На мое дурацкое счастье, парни разделились между первым и вторым купе.
Я через окна полюбовалась их заселением и храбро вошла в вагон. На моем билете стояла цифра «восемь».
Соседнее с моим место занимала бабушка божий одуванчик. Беленькие, кокетливо уложенные кудельки, сиреневая помада и бриллианты во всех местах. Глазки бабушки сверкали им под стать, фарфоровые зубки перламутрово поблескивали — Ангелина (так, без отчества, представилась соседка) ехала от старого-старого поклонника.
Однако везет мне сегодня на бабулек.
Пробормотав «добрый вечер», я забилась в угол купе и, упорно не снимая кепи, прислушивалась к звукам собирающегося в дорогу поезда. У окон на перроне гудела толпа, кто-то давал какому-то Феде последние ЦУ, кто-то обещал сразу позвонить. Наконец под мелодию «Прощание с Петербургом» состав плавно тронулся с места, и минут через десять, рывком отворив дверь, в купе шагнула проводница.
Я знала, что сейчас должна зайти полная крашеная блондинка в форменной одежде, но все равно вздрогнула.
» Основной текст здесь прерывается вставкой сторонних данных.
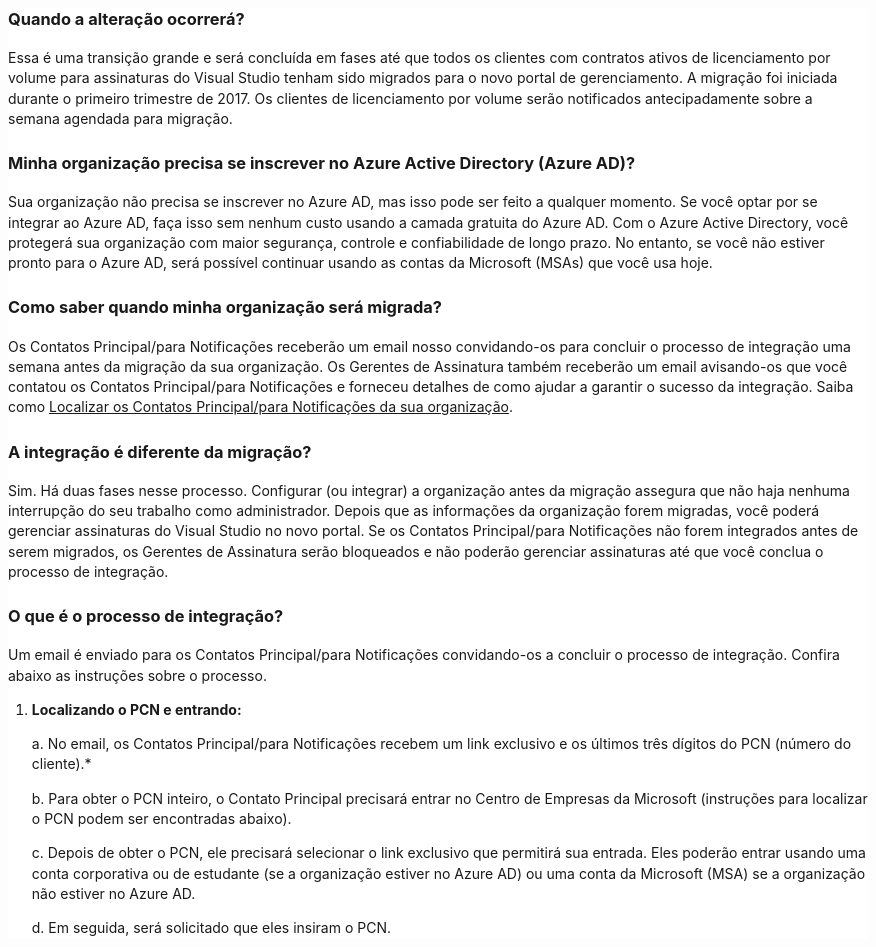 ### <a name="when-is-it-changing"></a>Quando a alteração ocorrerá?
Essa é uma transição grande e será concluída em fases até que todos os clientes com contratos ativos de licenciamento por volume para assinaturas do Visual Studio tenham sido migrados para o novo portal de gerenciamento. A migração foi iniciada durante o primeiro trimestre de 2017. Os clientes de licenciamento por volume serão notificados antecipadamente sobre a semana agendada para migração.  

### <a name="does-my-organization-need-to-sign-up-for-azure-active-directory-azure-ad"></a>Minha organização precisa se inscrever no Azure Active Directory (Azure AD)?
Sua organização não precisa se inscrever no Azure AD, mas isso pode ser feito a qualquer momento. Se você optar por se integrar ao Azure AD, faça isso sem nenhum custo usando a camada gratuita do Azure AD. Com o Azure Active Directory, você protegerá sua organização com maior segurança, controle e confiabilidade de longo prazo. No entanto, se você não estiver pronto para o Azure AD, será possível continuar usando as contas da Microsoft (MSAs) que você usa hoje. 

### <a name="how-do-i-know-when-my-organization-will-be-migrated"></a>Como saber quando minha organização será migrada?
Os Contatos Principal/para Notificações receberão um email nosso convidando-os para concluir o processo de integração uma semana antes da migração da sua organização. Os Gerentes de Assinatura também receberão um email avisando-os que você contatou os Contatos Principal/para Notificações e forneceu detalhes de como ajudar a garantir o sucesso da integração. Saiba como [Localizar os Contatos Principal/para Notificações da sua organização](#How-do-I-find-out-who-my-Primary-or-Notices-Contact-is?). 

### <a name="is-onboarding-different-from-migration"></a>A integração é diferente da migração?
Sim.  Há duas fases nesse processo. Configurar (ou integrar) a organização antes da migração assegura que não haja nenhuma interrupção do seu trabalho como administrador. Depois que as informações da organização forem migradas, você poderá gerenciar assinaturas do Visual Studio no novo portal. Se os Contatos Principal/para Notificações não forem integrados antes de serem migrados, os Gerentes de Assinatura serão bloqueados e não poderão gerenciar assinaturas até que você conclua o processo de integração. 

### <a name="what-is-the-onboarding-process"></a>O que é o processo de integração?
Um email é enviado para os Contatos Principal/para Notificações convidando-os a concluir o processo de integração. Confira abaixo as instruções sobre o processo. 
1.  **Localizando o PCN e entrando:**

    a.  No email, os Contatos Principal/para Notificações recebem um link exclusivo e os últimos três dígitos do PCN (número do cliente).* 

    b.  Para obter o PCN inteiro, o Contato Principal precisará entrar no Centro de Empresas da Microsoft (instruções para localizar o PCN podem ser encontradas abaixo). 

    c.  Depois de obter o PCN, ele precisará selecionar o link exclusivo que permitirá sua entrada. Eles poderão entrar usando uma conta corporativa ou de estudante (se a organização estiver no Azure AD) ou uma conta da Microsoft (MSA) se a organização não estiver no Azure AD. 

    d.  Em seguida, será solicitado que eles insiram o PCN.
Если бы проводницу сопровождал наряд милиции, я бы отнеслась к этому со стойкостью зрелого фаталиста и молча протянула руки под наручники. Но форменная дама лишь проверила билеты, пожелала доброй ночи и ушла дальше бродить по длинному вагону.
— Как вас зовут, моя милая? — улыбнулась сразу представившаяся Ангелина.
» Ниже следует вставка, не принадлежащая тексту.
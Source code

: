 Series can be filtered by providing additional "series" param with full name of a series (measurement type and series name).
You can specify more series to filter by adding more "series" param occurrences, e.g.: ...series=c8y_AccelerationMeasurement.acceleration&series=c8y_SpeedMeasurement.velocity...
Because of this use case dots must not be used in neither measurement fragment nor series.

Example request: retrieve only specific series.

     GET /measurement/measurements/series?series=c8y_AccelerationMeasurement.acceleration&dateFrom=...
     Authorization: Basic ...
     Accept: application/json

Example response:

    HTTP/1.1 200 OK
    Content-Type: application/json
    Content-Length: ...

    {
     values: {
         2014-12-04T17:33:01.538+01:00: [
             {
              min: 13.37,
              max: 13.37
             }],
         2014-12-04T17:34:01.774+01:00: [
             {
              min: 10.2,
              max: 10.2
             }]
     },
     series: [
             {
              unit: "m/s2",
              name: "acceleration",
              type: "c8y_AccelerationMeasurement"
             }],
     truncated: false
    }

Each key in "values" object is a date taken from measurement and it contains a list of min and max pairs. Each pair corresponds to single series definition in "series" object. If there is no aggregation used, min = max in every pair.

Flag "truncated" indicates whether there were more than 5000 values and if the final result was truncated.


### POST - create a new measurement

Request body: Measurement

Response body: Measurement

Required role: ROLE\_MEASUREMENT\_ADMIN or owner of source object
— Регина, — почему-то соврала я.
— Чудесное имя, — похвалила выдумку бабулька и достала из ридикюля серебряную, довольно вместительную фляжку. — Коньяк, — пояснила Ангелина и защебетала: — Ах, я нынче так возбуждена, так возбуждена! Предлагаю пригубить за знакомство, иначе всю ночь буду вертеться и мешать вам спать. Поверьте, Региночка, — бабулька доверительно склонилась над столом, — рюмочка коньяку лучше патентованного снотворного. — И без перехода: — А почему у вас такие грустные глазки?
«Старая школа», — с восхищением подумала я. Обозвать опухшие красные лупетки «грустными глазками» — это нечто. К пожилым людям такого воспитания я всегда испытывала искреннюю симпатию.